After a strong, albeit brief, summer market rally, we once again we find ourselves in the midst of bear market with major indices right around their lows. Many of the concerns that plagued the market earlier this year remain, with war in Ukraine, persistently high inflation, interest rate increases and the ever-increasing likelihood of a recession. While none of these items brings comfort, there have been some improvements since June, which unfortunately don’t get much press, with fewer port delays, declining ocean freight costs and significant reductions in gas prices (over 25% lower since mid-June) as well as other commodities.
So what does all of this mean? At the moment, it appears the main concern in the market is that the Federal Reserve (Fed) is going to go too far in their effort to rein in inflation. If this happens, many believe it could lead to a recession. While a recession sounds scary, the impact on individuals, families, corporations, and financial markets will depend on how deep the recession is, how long it lasts and how the Fed reacts among other things. Additionally, remember that financial markets are forward looking, meaning all available information is being used to price these risks in as quickly as possible.
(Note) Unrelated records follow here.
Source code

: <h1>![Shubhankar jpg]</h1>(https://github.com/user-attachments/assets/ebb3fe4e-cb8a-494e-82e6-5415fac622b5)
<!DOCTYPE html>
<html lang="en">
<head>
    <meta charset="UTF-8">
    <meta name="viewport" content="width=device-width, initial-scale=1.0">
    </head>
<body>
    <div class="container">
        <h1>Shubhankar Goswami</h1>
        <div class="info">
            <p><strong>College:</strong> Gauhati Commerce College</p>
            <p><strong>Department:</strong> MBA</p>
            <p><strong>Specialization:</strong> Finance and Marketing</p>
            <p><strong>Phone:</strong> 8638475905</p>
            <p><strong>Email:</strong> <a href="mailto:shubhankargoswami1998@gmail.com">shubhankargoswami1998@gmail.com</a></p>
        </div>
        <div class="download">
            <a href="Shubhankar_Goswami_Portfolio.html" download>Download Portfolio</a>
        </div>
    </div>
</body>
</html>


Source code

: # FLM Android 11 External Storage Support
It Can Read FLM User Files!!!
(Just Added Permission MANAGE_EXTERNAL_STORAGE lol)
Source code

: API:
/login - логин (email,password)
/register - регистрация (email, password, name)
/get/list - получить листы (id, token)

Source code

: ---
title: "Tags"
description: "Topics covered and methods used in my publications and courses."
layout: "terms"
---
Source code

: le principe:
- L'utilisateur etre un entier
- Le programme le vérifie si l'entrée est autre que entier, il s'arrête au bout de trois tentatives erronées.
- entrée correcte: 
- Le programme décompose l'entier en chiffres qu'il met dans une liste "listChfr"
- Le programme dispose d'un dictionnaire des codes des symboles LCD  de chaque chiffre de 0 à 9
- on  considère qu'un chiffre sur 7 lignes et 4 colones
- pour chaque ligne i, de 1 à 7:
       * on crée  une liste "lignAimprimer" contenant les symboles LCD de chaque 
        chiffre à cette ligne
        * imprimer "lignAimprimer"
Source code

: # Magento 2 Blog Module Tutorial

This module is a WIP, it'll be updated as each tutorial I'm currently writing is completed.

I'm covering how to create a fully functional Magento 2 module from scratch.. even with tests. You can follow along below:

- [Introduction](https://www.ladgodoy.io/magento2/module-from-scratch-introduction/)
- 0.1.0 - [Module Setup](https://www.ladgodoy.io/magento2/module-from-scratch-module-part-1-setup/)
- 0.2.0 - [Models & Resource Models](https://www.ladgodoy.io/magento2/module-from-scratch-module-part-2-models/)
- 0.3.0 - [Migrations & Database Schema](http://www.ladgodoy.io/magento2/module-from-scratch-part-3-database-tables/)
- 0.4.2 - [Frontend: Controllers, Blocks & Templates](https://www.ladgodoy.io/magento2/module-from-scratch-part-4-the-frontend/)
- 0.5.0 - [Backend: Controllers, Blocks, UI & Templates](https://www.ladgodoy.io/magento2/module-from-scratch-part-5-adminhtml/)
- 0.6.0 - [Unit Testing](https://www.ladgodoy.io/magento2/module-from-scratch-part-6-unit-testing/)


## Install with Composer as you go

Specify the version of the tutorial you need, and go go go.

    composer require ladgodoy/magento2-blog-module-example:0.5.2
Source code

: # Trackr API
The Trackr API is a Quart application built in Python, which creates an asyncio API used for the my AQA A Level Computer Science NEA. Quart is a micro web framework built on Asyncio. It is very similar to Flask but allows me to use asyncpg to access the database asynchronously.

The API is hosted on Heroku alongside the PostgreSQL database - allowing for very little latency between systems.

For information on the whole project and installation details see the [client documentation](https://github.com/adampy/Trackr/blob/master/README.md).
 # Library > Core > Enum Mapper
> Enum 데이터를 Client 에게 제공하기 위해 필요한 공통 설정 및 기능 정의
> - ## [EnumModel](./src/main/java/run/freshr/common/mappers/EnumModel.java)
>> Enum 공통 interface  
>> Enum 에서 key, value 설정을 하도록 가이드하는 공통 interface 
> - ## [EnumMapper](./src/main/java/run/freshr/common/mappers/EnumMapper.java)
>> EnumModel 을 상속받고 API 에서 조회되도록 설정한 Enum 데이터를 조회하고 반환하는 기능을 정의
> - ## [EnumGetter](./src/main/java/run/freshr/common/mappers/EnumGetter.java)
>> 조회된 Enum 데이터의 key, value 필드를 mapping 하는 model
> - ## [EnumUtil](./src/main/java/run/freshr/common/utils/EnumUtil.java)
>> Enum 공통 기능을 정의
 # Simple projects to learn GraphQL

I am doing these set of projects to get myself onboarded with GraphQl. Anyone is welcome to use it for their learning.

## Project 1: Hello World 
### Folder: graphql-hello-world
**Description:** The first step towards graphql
Looking at recessions since WWII, we can get an understanding of how the market has performed during these times and how these risks have been priced in. If you focus on the column at the far right, you can see the performance during recession periods. Interestingly, and also somewhat hard to believe, the average performance during these recession periods is very close to zero (and the median is actually positive). While there is high variability in the data and every period was different, this goes to show that the market usually declines as it anticipates the event, and generally less so once the event has arrived. Lastly, it is worth noting that when the market finally reaches a bottom, the returns over the next-twelve-months (NTM) are particularly strong. And while no one can predict when that will be, using history as our guide, hopefully we can look forward to brighter days ahead.
We know these are not easy times, but we hope this gives you helpful information and a frame of reference for where we find ourselves today. As we’ve said in the past, while these are the times when it is most difficult to stay the course, focusing on your long-term plan and making sound decisions will give you the greatest chance for success.